Q. What is Bandhani?
The word Bandhani/ Bandhni comes from the Hindi/ Sanskrit words ‘Bandhna’ and ‘Bandha’, meaning ‘tying’ or ‘to tie’. Bandhej is a variation of this word. Bandhani refers to the traditional Indian ‘tie and dye‘ art (resist-dyeing technique that uses impermeable threads for tying), used to produce beautiful, fine circular patterns on fabrics.
Q. How old is the technique?
Bandhani is an ancient art. Earliest references to this technique of picking the cloth with finger-nails and tying, before dyeing, are found in Indus Valley Civilization records, dating back to 4000 B.C. Even the Buddhist paintings, dating back to the 6th Century, in the famous Ajanata Caves have Bandhani references. Texts dating back to the times of Alexander – the great also extolled Indian Bandhani.
Q. Bandhani and other Tie and Dye methodologies…

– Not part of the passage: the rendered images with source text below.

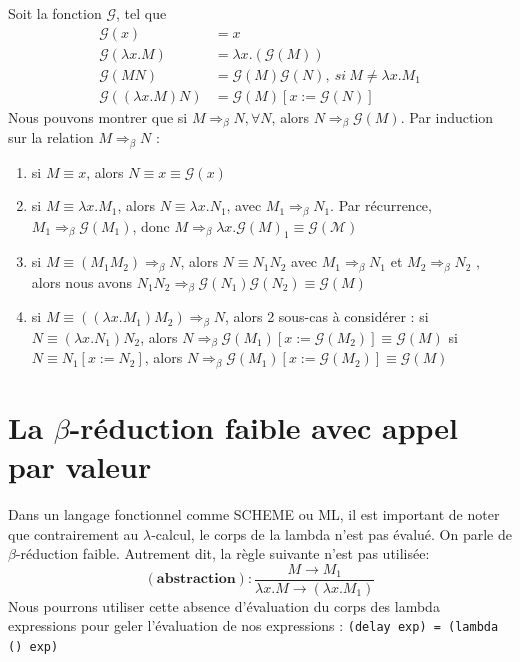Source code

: \documentclass[11pt]{book}
\begin{document}
Soit la fonction $\mathcal{G}$, tel que 
\begin{align}
	\mathcal{G}(x)&=x \\
	\mathcal{G}(\lambda x.M) &= \lambda x.(\mathcal{G}(M)) \\
	\mathcal{G}(MN)&= \mathcal{G}(M)\mathcal{G}(N), \ si\ M \neq \lambda x.M_1 \\
	 \mathcal{G}((\lambda x.M)N) &= \mathcal{G}(M)[x:=\mathcal{G}(N)]  
\end{align}
Nous pouvons montrer que si $M  \Rightarrow _\beta N, \forall N$, alors
$N  \Rightarrow  _\beta \mathcal{G}(M)$.
Par induction sur la relation $M  \Rightarrow _\beta N$  :
 \begin{enumerate}
	\item si $M \equiv x$, alors $N \equiv x \equiv \mathcal{G}(x)$

	\item si $M \equiv \lambda x.M_1$, alors $N \equiv \lambda x.N_1$, avec $M_1  \Rightarrow _\beta N_1$. 
	Par récurrence, $M_1  \Rightarrow _\beta \mathcal{G}(M_1)$, donc $M  \Rightarrow _\beta \lambda x.\mathcal{G}(M)_1 \equiv
	\mathcal{G(M)}$

	\item si $M\equiv (M_1 M_2)  \Rightarrow _\beta  N $, alors $N \equiv N_1 N_2$ 
	avec $M_1 \Rightarrow _\beta N_1$ et  $M_2 \Rightarrow _\beta N_2$ , alors nous avons
	 $N_1 N_2 \Rightarrow _\beta \mathcal{G}(N_1) \mathcal{G}(N_2) \equiv \mathcal{G}(M)$

	 \item si $M\equiv ((\lambda x.M_1)M_2) \Rightarrow _\beta N$, alors 2 sous-cas à considérer :
	 \subitem 
	      si $N \equiv (\lambda x.N_1)N_2$, alors $N \Rightarrow _\beta \mathcal{G}(M_1)[x:=\mathcal{G}(M_2)] \equiv \mathcal{G}(M)$
	 \subitem 
	      si $N \equiv N_1[x:=N_2]$, alors $N \Rightarrow _\beta \mathcal{G}(M_1)[x:=\mathcal{G}(M_2)] \equiv \mathcal{G}(M)$ 


\end{enumerate}


\section{La $\beta$-réduction faible avec appel par valeur}
Dans un langage fonctionnel comme SCHEME ou ML, il est important de noter que contrairement au $\lambda$-calcul, le corps de la lambda n'est pas \'{e}valu\'{e}. 
On parle de $\beta$-réduction faible.  
Autrement dit, la règle suivante n'est pas utilisée:
$$\mathbf{(abstraction)} : \frac{M \rightarrow M_1}{ \lambda x.M \rightarrow (\lambda x.M_1)}$$
Nous pourrons utiliser cette absence d'\'{e}valuation du corps 
des lambda expressions pour geler l'\'{e}valuation de nos expressions : \verb+(delay exp) = (lambda () exp)+ 
\end{document}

Tie and Dye methodology, in various forms, is used frequently in the textile design industry, on fabrics, t-shirts, bandanas, scarves and dresses. In the West, this became a rage in late 60s, and is associated with the Bohemian and Hipster cultures. African Tie and Dye techniques are also well known.
In South East Asia, tie and dye assumes the stature of an art-form. Done by hand, through intricate, skill-intensive processes, these techniques are rooted in local cultures. In Japan, traditional tie and dye is called as Shibori (seen on Japanese Kimonos), while in Malay-Indonesia, Plangiand Tritikare popular tie and dye versions. These arts make use of intricate stitching (to create resistance), followed by dyeing. In Thailand, the popular Mudmee technique is used to create Shibori-like tie and dye patterns on unique black base.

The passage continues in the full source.